Restate the lines word for word, from the first line of the records through the line containing "### 간단한 웹 서비스 실행". Leave out the pictures and anything after that line.
(Records for this exercise begins)
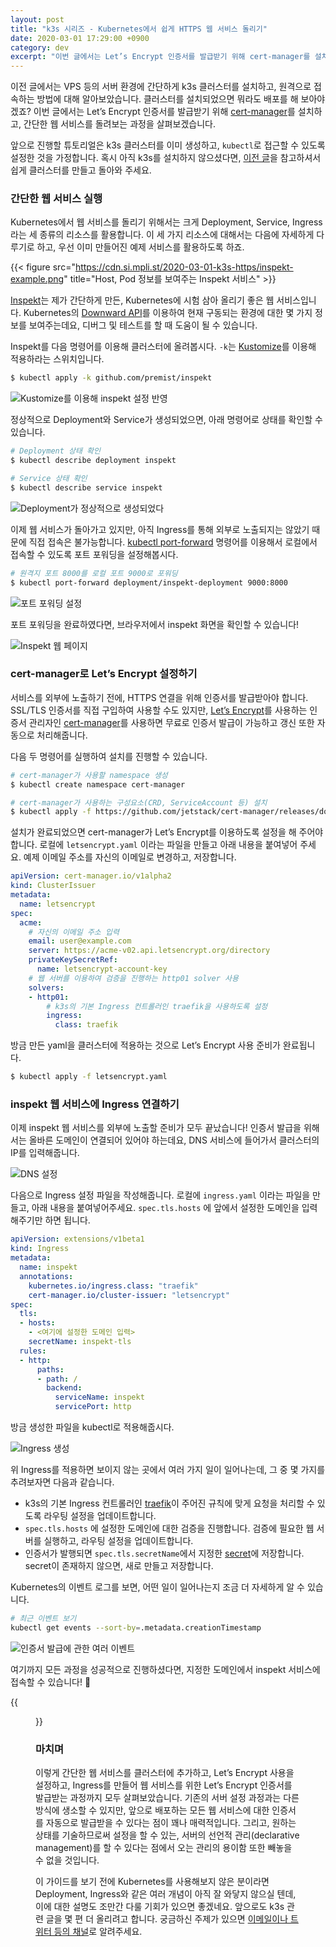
 ```yaml
---
layout: post
title: "k3s 시리즈 - Kubernetes에서 쉽게 HTTPS 웹 서비스 돌리기"
date: 2020-03-01 17:29:00 +0900
category: dev
excerpt: "이번 글에서는 Let’s Encrypt 인증서를 발급받기 위해 cert-manager를 설치하고, 간단한 웹 서비스를 돌려보는 과정을 살펴보겠습니다."
---
```


이전 글에서는 VPS 등의 서버 환경에 간단하게 k3s 클러스터를 설치하고, 원격으로 접속하는 방법에 대해 알아보았습니다. 클러스터를 설치되었으면 뭐라도 배포를 해 보아야겠죠? 이번 글에서는 Let’s Encrypt 인증서를 발급받기 위해 [cert-manager](https://cert-manager.io)를 설치하고, 간단한 웹 서비스를 돌려보는 과정을 살펴보겠습니다.

앞으로 진행할 튜토리얼은 k3s 클러스터를 이미 생성하고, `kubectl`로 접근할 수 있도록 설정한 것을 가정합니다. 혹시 아직 k3s를 설치하지 않으셨다면, [이전 글](https://si.mpli.st/dev/2020-01-01-easy-k8s-with-k3s/)을 참고하셔서 쉽게 클러스터를 만들고 돌아와 주세요.

### 간단한 웹 서비스 실행

Kubernetes에서 웹 서비스를 돌리기 위해서는 크게 Deployment, Service, Ingress라는 세 종류의 리소스를 활용합니다. 이 세 가지 리소스에 대해서는 다음에 자세하게 다루기로 하고, 우선 이미 만들어진 예제 서비스를 활용하도록 하죠.

{{< figure src="https://cdn.si.mpli.st/2020-03-01-k3s-https/inspekt-example.png" title="Host, Pod 정보를 보여주는 Inspekt 서비스" >}}

[Inspekt](https://github.com/premist/inspekt)는 제가 간단하게 만든, Kubernetes에 시험 삼아 올리기 좋은 웹 서비스입니다. Kubernetes의 [Downward API](https://kubernetes.io/docs/tasks/inject-data-application/environment-variable-expose-pod-information/#the-downward-api)를 이용하여 현재 구동되는 환경에 대한 몇 가지 정보를 보여주는데요, 디버그 및 테스트를 할 때 도움이 될 수 있습니다.

Inspekt를 다음 명령어를 이용해 클러스터에 올려봅시다. `-k`는 [Kustomize](https://kustomize.io)를 이용해 적용하라는 스위치입니다.

```bash
$ kubectl apply -k github.com/premist/inspekt 
```

![Kustomize를 이용해 inspekt 설정 반영](https://cdn.si.mpli.st/2020-03-01-k3s-https/inspekt-apply-k.png)

정상적으로 Deployment와 Service가 생성되었으면, 아래 명령어로 상태를 확인할 수 있습니다.
```bash
# Deployment 상태 확인
$ kubectl describe deployment inspekt

# Service 상태 확인
$ kubectl describe service inspekt
```

![Deployment가 정상적으로 생성되었다](https://cdn.si.mpli.st/2020-03-01-k3s-https/inspekt-describe-deployment-inspekt.png)

이제 웹 서비스가 돌아가고 있지만, 아직 Ingress를 통해 외부로 노출되지는 않았기 때문에 직접 접속은 불가능합니다. [kubectl port-forward](https://kubectl.docs.kubernetes.io/pages/container_debugging/port_forward_to_pods.html) 명령어를 이용해서 로컬에서 접속할 수 있도록 포트 포워딩을 설정해봅시다.

```bash
# 원격지 포트 8000를 로컬 포트 9000로 포워딩
$ kubectl port-forward deployment/inspekt-deployment 9000:8000
```

![포트 포워딩 설정](https://cdn.si.mpli.st/2020-03-01-k3s-https/kubectl-port-forward.png)

포트 포워딩을 완료하였다면, 브라우저에서 inspekt 화면을 확인할 수 있습니다!

![Inspekt 웹 페이지](https://cdn.si.mpli.st/2020-03-01-k3s-https/inspekt-port-forwarded.png)


### cert-manager로 Let’s Encrypt 설정하기

서비스를 외부에 노출하기 전에, HTTPS 연결을 위해 인증서를 발급받아야 합니다. SSL/TLS 인증서를 직접 구입하여 사용할 수도 있지만, [Let’s Encrypt](https://letsencrypt.org)를 사용하는 인증서 관리자인 [cert-manager](https://cert-manager.io)를 사용하면 무료로 인증서 발급이 가능하고 갱신 또한 자동으로 처리해줍니다.

다음 두 명령어를 실행하여 설치를 진행할 수 있습니다.

```bash
# cert-manager가 사용할 namespace 생성
$ kubectl create namespace cert-manager

# cert-manager가 사용하는 구성요소(CRD, ServiceAccount 등) 설치
$ kubectl apply -f https://github.com/jetstack/cert-manager/releases/download/v0.13.1/cert-manager.yaml
```

설치가 완료되었으면 cert-manager가 Let’s Encrypt를 이용하도록 설정을 해 주어야 합니다. 로컬에 `letsencrypt.yaml` 이라는 파일을 만들고 아래 내용을 붙여넣어 주세요. 예제 이메일 주소를 자신의 이메일로 변경하고, 저장합니다.

```yaml
apiVersion: cert-manager.io/v1alpha2
kind: ClusterIssuer
metadata:
  name: letsencrypt
spec:
  acme:
    # 자신의 이메일 주소 입력
    email: user@example.com
    server: https://acme-v02.api.letsencrypt.org/directory
    privateKeySecretRef:
      name: letsencrypt-account-key
    # 웹 서버를 이용하여 검증을 진행하는 http01 solver 사용 
    solvers:
    - http01:
        # k3s의 기본 Ingress 컨트롤러인 traefik을 사용하도록 설정
        ingress:
          class: traefik
```

방금 만든 yaml을 클러스터에 적용하는 것으로 Let’s Encrypt 사용 준비가 완료됩니다.

```bash
$ kubectl apply -f letsencrypt.yaml
```

### inspekt 웹 서비스에 Ingress 연결하기

이제 inspekt 웹 서비스를 외부에 노출할 준비가 모두 끝났습니다! 인증서 발급을 위해서는 올바른 도메인이 연결되어 있어야 하는데요, DNS 서비스에 들어가서 클러스터의 IP를 입력해줍니다.

![DNS 설정](https://cdn.si.mpli.st/2020-03-01-k3s-https/dns-connect.png)

다음으로 Ingress 설정 파일을 작성해줍니다. 로컬에 `ingress.yaml` 이라는 파일을 만들고, 아래 내용을 붙여넣어주세요. `spec.tls.hosts` 에 앞에서 설정한 도메인을 입력해주기만 하면 됩니다.

```yaml
apiVersion: extensions/v1beta1
kind: Ingress
metadata:
  name: inspekt
  annotations:
    kubernetes.io/ingress.class: "traefik"
    cert-manager.io/cluster-issuer: "letsencrypt"
spec:
  tls:
  - hosts:
    - <여기에 설정한 도메인 입력>
    secretName: inspekt-tls
  rules:
  - http:
      paths:
      - path: /
        backend:
          serviceName: inspekt
          servicePort: http
```

방금 생성한 파일을 kubectl로 적용해줍시다.

![Ingress 생성](https://cdn.si.mpli.st/2020-03-01-k3s-https/ingress-apply.png)

위 Ingress를 적용하면 보이지 않는 곳에서 여러 가지 일이 일어나는데, 그 중 몇 가지를 추려보자면 다음과 같습니다.

- k3s의 기본 Ingress 컨트롤러인 [traefik](https://docs.traefik.io)이 주어진 규칙에 맞게 요청을 처리할 수 있도록 라우팅 설정을 업데이트합니다.
- `spec.tls.hosts` 에 설정한 도메인에 대한 검증을 진행합니다. 검증에 필요한 웹 서버를 실행하고, 라우팅 설정을 업데이트합니다.
- 인증서가 발행되면 `spec.tls.secretName`에서 지정한 [secret](https://kubernetes.io/docs/concepts/configuration/secret/)에 저장합니다. secret이 존재하지 않으면, 새로 만들고 저장합니다.

Kubernetes의 이벤트 로그를 보면, 어떤 일이 일어나는지 조금 더 자세하게 알 수 있습니다.

```bash
# 최근 이벤트 보기
kubectl get events --sort-by=.metadata.creationTimestamp
```

![인증서 발급에 관한 여러 이벤트](https://cdn.si.mpli.st/2020-03-01-k3s-https/kubectl-events.png)

여기까지 모든 과정을 성공적으로 진행하셨다면, 지정한 도메인에서 inspekt 서비스에 접속할 수 있습니다! 🎉

{{<figure src="https://cdn.si.mpli.st/2020-03-01-k3s-https/inspekt-with-https-and-domain.png" title="HTTPS로 접속이 되는 것을 확인할 수 있다" >}}


### 마치며

이렇게 간단한 웹 서비스를 클러스터에 추가하고, Let’s Encrypt 사용을 설정하고, Ingress를 만들어 웹 서비스를 위한 Let’s Encrypt 인증서를 발급받는 과정까지 모두 살펴보았습니다. 기존의 서버 설정 과정과는 다른 방식에 생소할 수 있지만, 앞으로 배포하는 모든 웹 서비스에 대한 인증서를 자동으로 발급받을 수 있다는 점이 꽤나 매력적입니다. 그리고, 원하는 상태를 기술하므로써 설정을 할 수 있는, 서버의 선언적 관리(declarative management)를 할 수 있다는 점에서 오는 관리의 용이함 또한 빼놓을 수 없을 것입니다.

이 가이드를 보기 전에 Kubernetes를 사용해보지 않은 분이라면 Deployment, Ingress와 같은 여러 개념이 아직 잘 와닿지 않으실 텐데, 이에 대한 설명도 조만간 다룰 기회가 있으면 좋겠네요. 앞으로도 k3s 관련 글을 몇 편 더 올리려고 합니다. 궁금하신 주제가 있으면 [이메일이나 트위터 등의 채널](https://premi.st/)로 알려주세요.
(Records for this exercise ends)
**Written answer**
 ```yaml
---
layout: post
title: "k3s 시리즈 - Kubernetes에서 쉽게 HTTPS 웹 서비스 돌리기"
date: 2020-03-01 17:29:00 +0900
category: dev
excerpt: "이번 글에서는 Let’s Encrypt 인증서를 발급받기 위해 cert-manager를 설치하고, 간단한 웹 서비스를 돌려보는 과정을 살펴보겠습니다."
---
```


이전 글에서는 VPS 등의 서버 환경에 간단하게 k3s 클러스터를 설치하고, 원격으로 접속하는 방법에 대해 알아보았습니다. 클러스터를 설치되었으면 뭐라도 배포를 해 보아야겠죠? 이번 글에서는 Let’s Encrypt 인증서를 발급받기 위해 [cert-manager](https://cert-manager.io)를 설치하고, 간단한 웹 서비스를 돌려보는 과정을 살펴보겠습니다.

앞으로 진행할 튜토리얼은 k3s 클러스터를 이미 생성하고, `kubectl`로 접근할 수 있도록 설정한 것을 가정합니다. 혹시 아직 k3s를 설치하지 않으셨다면, [이전 글](https://si.mpli.st/dev/2020-01-01-easy-k8s-with-k3s/)을 참고하셔서 쉽게 클러스터를 만들고 돌아와 주세요.

### 간단한 웹 서비스 실행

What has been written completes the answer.